Nucleus (Austin, Tex.)·2026
See all related articles

Related Experiment Video

Updated: May 29, 2026

Spatiotemporal Analysis of Cytokinetic Events in Fission Yeast
11:19

Spatiotemporal Analysis of Cytokinetic Events in Fission Yeast

Published on: February 20, 2017

Coordinating postmitotic nuclear pore complex assembly with abscission timing.

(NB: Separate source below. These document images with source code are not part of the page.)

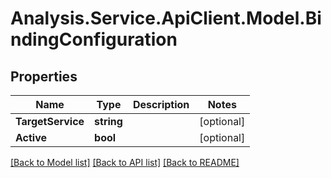 # Analysis.Service.ApiClient.Model.BindingConfiguration

## Properties

Name | Type | Description | Notes
------------ | ------------- | ------------- | -------------
**TargetService** | **string** |  | [optional] 
**Active** | **bool** |  | [optional] 

[[Back to Model list]](../README.md#documentation-for-models) [[Back to API list]](../README.md#documentation-for-api-endpoints) [[Back to README]](../README.md)

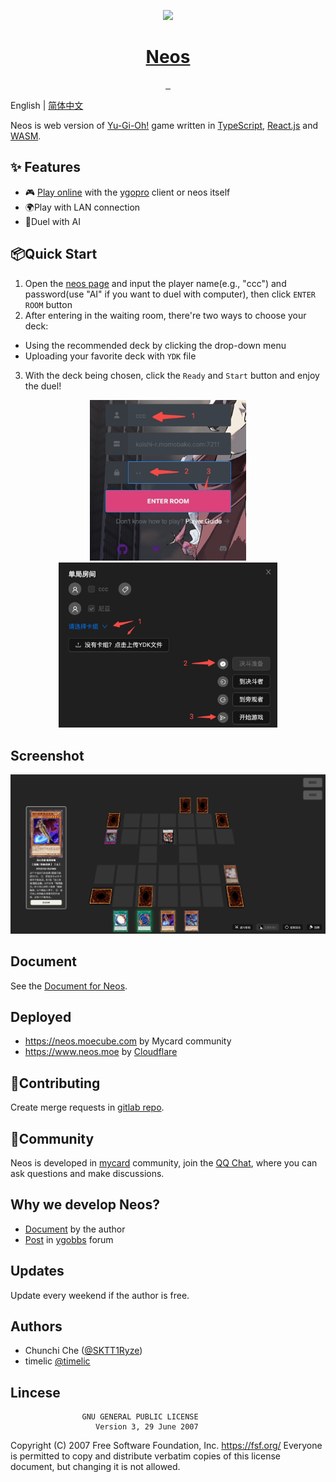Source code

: <p align="center">
  <a href="https://www.neos.moe">
     <img src="https://avatars.githubusercontent.com/u/110732697?s=400&u=d33638f1e89dfb41395a47004fe211fcf219444d&v=4" height="128">
    <h1 align="center">Neos</h1>
  </a>
</p>


<p align="center">
  <a aria-label="Language" href="https://www.typescriptlang.org/">
    <img alt="" src="https://img.shields.io/github/languages/top/DarkNeos/neos-ts?style=for-the-badge">
  </a>
  <a aria-label="React" href="https://reactjs.org/">
    <img alt="" src="https://img.shields.io/badge/react.js-%5E18.2.0-yellow?style=for-the-badge&logo=react">
  </a>
  <a aria-label="License" href="https://github.com/DarkNeos/neos-ts/blob/main/LICENSE">
    <img alt="" src="https://img.shields.io/github/license/DarkNeos/neos-ts?color=&style=for-the-badge">
  </a>
</p>

English | [简体中文](./README-zh_CN.md)

Neos is web version of [Yu-Gi-Oh!](https://www.yugioh-card.com/en/) game written in [TypeScript](https://www.typescriptlang.org/), [React.js](https://reactjs.org/) and [WASM](https://webassembly.org/).

## ✨ Features

- 🎮 [Play online](https://neos.moecube.com) with the [ygopro](https://ygopro.org/) client or neos itself
- 🌍Play with LAN connection
- 🤖️Duel with AI

## 📦Quick Start
1. Open the [neos page](https://neos.moecube.com) and input the player name(e.g., "ccc") and password(use "AI" if you want to duel with computer), then click `ENTER ROOM` button
2. After entering in the waiting room, there're two ways to choose your deck:
  - Using the recommended deck by clicking the drop-down menu
  - Uploading your favorite deck with `YDK` file
3. With the deck being chosen, click the `Ready` and `Start` button and enjoy the duel!

<center class="half">
  <img alt="" src="./screenshots/quick_start-login.jpeg" width="250" />
  <img alt="" src="./screenshots/quick_start-room.jpeg" width="350" />
</center>

## Screenshot
<p align="center">
  <img alt="" src="./screenshots/duel.png" width="512">
</p>

## Document
See the [Document for Neos](https://doc.neos.moe).

## Deployed
* https://neos.moecube.com by Mycard community
* https://www.neos.moe by [Cloudflare](https://www.cloudflare.com/)

## 🤝Contributing
Create merge requests in [gitlab repo](https://code.mycard.moe/mycard/Neos).

## 🔗Community
Neos is developed in [mycard](https://mycard.moe/) community, join the [QQ Chat](https://github.com/DarkNeos/ygopro-doc/blob/main/assets/ygo_qq.png), where you can ask questions and make discussions.

## Why we develop Neos?
- [Document](./docs/release-2023_02_19_CN.md) by the author
- [Post](https://ygobbs.com/t/ygopro%E7%BD%91%E9%A1%B5%E7%89%88%E5%BC%80%E5%8F%91%E8%BF%9B%E5%B1%95/403397) in [ygobbs](https://ygobbs.com/) forum

## Updates
Update every weekend if the author is free.

## Authors
- Chunchi Che ([@SKTT1Ryze](https://github.com/SKTT1Ryze))
- timelic [@timelic](https://github.com/timelic)

## Lincese
                    GNU GENERAL PUBLIC LICENSE
                       Version 3, 29 June 2007

 Copyright (C) 2007 Free Software Foundation, Inc. <https://fsf.org/>
 Everyone is permitted to copy and distribute verbatim copies
 of this license document, but changing it is not allowed.
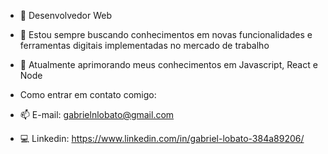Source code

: - 👋 Desenvolvedor Web
- 👀 Estou sempre buscando conhecimentos em novas funcionalidades e ferramentas digitais implementadas no mercado de trabalho
- 🌱 Atualmente aprimorando meus conhecimentos em Javascript, React e Node

- Como entrar em contato comigo:
- 📫 E-mail: gabrielnlobato@gmail.com
- 💻 Linkedin: https://www.linkedin.com/in/gabriel-lobato-384a89206/

<!---
GabrielLobato/GabrielLobato is a ✨ special ✨ repository because its `README.md` (this file) appears on your GitHub profile.
You can click the Preview link to take a look at your changes.
--->
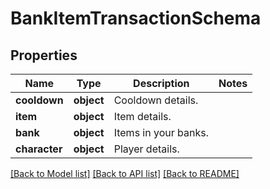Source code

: # BankItemTransactionSchema

## Properties
Name | Type | Description | Notes
------------ | ------------- | ------------- | -------------
**cooldown** | **object** | Cooldown details. | 
**item** | **object** | Item details. | 
**bank** | **object** | Items in your banks. | 
**character** | **object** | Player details. | 

[[Back to Model list]](../README.md#documentation-for-models) [[Back to API list]](../README.md#documentation-for-api-endpoints) [[Back to README]](../README.md)

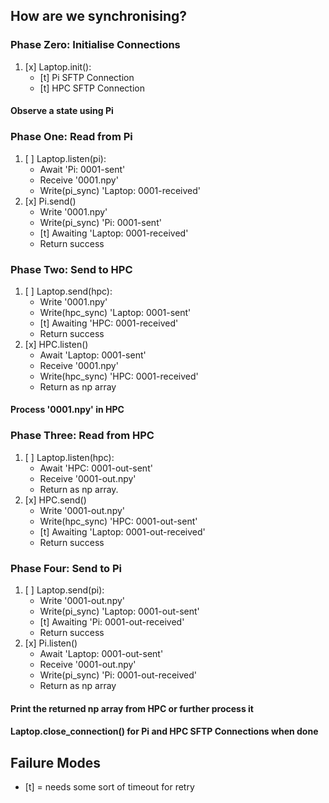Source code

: ## How are we synchronising?
### Phase Zero: Initialise Connections
   1. [x] Laptop.init():
      - [t] Pi SFTP Connection
      - [t] HPC SFTP Connection

#### Observe a state using Pi

### Phase One: Read from Pi
   1. [ ] Laptop.listen(pi):
      - Await 'Pi: 0001-sent'
      - Receive '0001.npy'
      - Write(pi_sync) 'Laptop: 0001-received'
   2. [x] Pi.send()
      - Write '0001.npy'
      - Write(pi_sync) 'Pi: 0001-sent'
      - [t] Awaiting 'Laptop: 0001-received'
      - Return success

### Phase Two: Send to HPC
   1. [ ] Laptop.send(hpc):
      - Write '0001.npy'
      - Write(hpc_sync) 'Laptop: 0001-sent'
      - [t] Awaiting 'HPC: 0001-received'
      - Return success
   2. [x] HPC.listen()
      - Await 'Laptop: 0001-sent'
      - Receive '0001.npy'
      - Write(hpc_sync) 'HPC: 0001-received'
      - Return as np array

#### Process '0001.npy' in HPC

### Phase Three: Read from HPC
   1. [ ] Laptop.listen(hpc):
      - Await 'HPC: 0001-out-sent'
      - Receive '0001-out.npy'
      - Return as np array.
   2. [x] HPC.send()
      - Write '0001-out.npy'
      - Write(hpc_sync) 'HPC: 0001-out-sent'
      - [t] Awaiting 'Laptop: 0001-out-received'
      - Return success

### Phase Four: Send to Pi
   1. [ ] Laptop.send(pi):
      - Write '0001-out.npy'
      - Write(pi_sync) 'Laptop: 0001-out-sent'
      - [t] Awaiting 'Pi: 0001-out-received'
      - Return success
   2. [x] Pi.listen()
      - Await 'Laptop: 0001-out-sent'
      - Receive '0001-out.npy'
      - Write(pi_sync) 'Pi: 0001-out-received'
      - Return as np array

#### Print the returned np array from HPC or further process it

#### Laptop.close_connection() for Pi and HPC SFTP Connections when done

## Failure Modes
   - [t] = needs some sort of timeout for retry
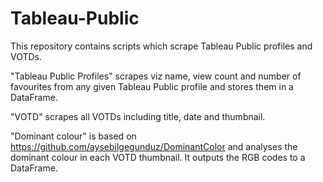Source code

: # Tableau-Public
This repository contains scripts which scrape Tableau Public profiles and VOTDs.

"Tableau Public Profiles" scrapes viz name, view count and number of favourites from any given Tableau Public profile and stores them in a DataFrame.

"VOTD" scrapes all VOTDs including title, date and thumbnail.

"Dominant colour" is based on https://github.com/aysebilgegunduz/DominantColor and analyses the dominant colour in each VOTD thumbnail. It outputs the RGB codes to a DataFrame.
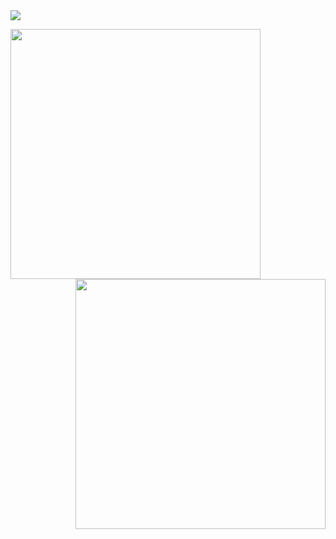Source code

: <img src="assets/github-profile-header.svg">

<p float="left">
<img align="left" src="http://cepbep.ddns.net:3500/langs" width="400"/>
<img align="right" src="http://cepbep.ddns.net:3500/wakatime" width="400"/>
</p>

Douglas R Mackay1, Katharine S Ullman

  • 1Department of Oncological Sciences, Huntsman Cancer Institute, University of Utah, Salt Lake City, UT, USA.

Nucleus (Austin, Tex.)
|September 24, 2011
PubMed
Summary
This summary is machine-generated.

Disrupting nuclear pore complex assembly delays cell division by mislocalizing Aurora B kinase. This suggests a checkpoint ensuring nuclear reformation before cell abscission.

More Related Videos

Examination of Mitotic and Meiotic Fission Yeast Nuclear Dynamics by Fluorescence Live-cell Microscopy
12:04

Examination of Mitotic and Meiotic Fission Yeast Nuclear Dynamics by Fluorescence Live-cell Microscopy

Published on: June 24, 2019

Time-lapse Imaging of Mitosis After siRNA Transfection
08:21

Time-lapse Imaging of Mitosis After siRNA Transfection

Published on: June 6, 2010

Related Experiment Videos

Last Updated: May 29, 2026

Spatiotemporal Analysis of Cytokinetic Events in Fission Yeast
11:19

Spatiotemporal Analysis of Cytokinetic Events in Fission Yeast

Published on: February 20, 2017

Examination of Mitotic and Meiotic Fission Yeast Nuclear Dynamics by Fluorescence Live-cell Microscopy
12:04

Examination of Mitotic and Meiotic Fission Yeast Nuclear Dynamics by Fluorescence Live-cell Microscopy

Published on: June 24, 2019

Time-lapse Imaging of Mitosis After siRNA Transfection
08:21

Time-lapse Imaging of Mitosis After siRNA Transfection

Published on: June 6, 2010

Area of Science:

  • Cell Biology
  • Molecular Biology
  • Genetics

Background:

  • Cell division requires precise coordination of DNA segregation, nuclear reformation, and cytokinesis/abscission.
  • The mechanisms coordinating these overlapping events remain largely unknown.
  • Nuclear pore complex (NPC) assembly is critical for nuclear envelope reformation post-mitosis.

Purpose of the Study:

  • To investigate the coordination between nuclear pore complex assembly and cell abscission.
  • To elucidate the role of Aurora B kinase in this coordination.
  • To explore a potential abscission checkpoint linked to nuclear architecture.

Main Methods:

  • Cellular and molecular biology techniques were used to disrupt NPC assembly.
  • Immunofluorescence microscopy was employed to visualize protein localization and activity.
  • Analysis of abscission timing and Aurora B kinase activity in response to NPC assembly disruption.

Main Results:

  • Disruption of postmitotic NPC assembly triggers a delay in abscission.
  • This delay is dependent on Aurora B kinase activity.
  • Aberrantly active Aurora B kinase is mislocalized to the midbody during the delayed abscission phase.

Conclusions:

  • A novel Aurora B-mediated abscission checkpoint surveils NPC formation.
  • This checkpoint ensures complete nuclear reformation before daughter cell separation.
  • Nuclear architecture integrity is monitored to guarantee accurate cell division.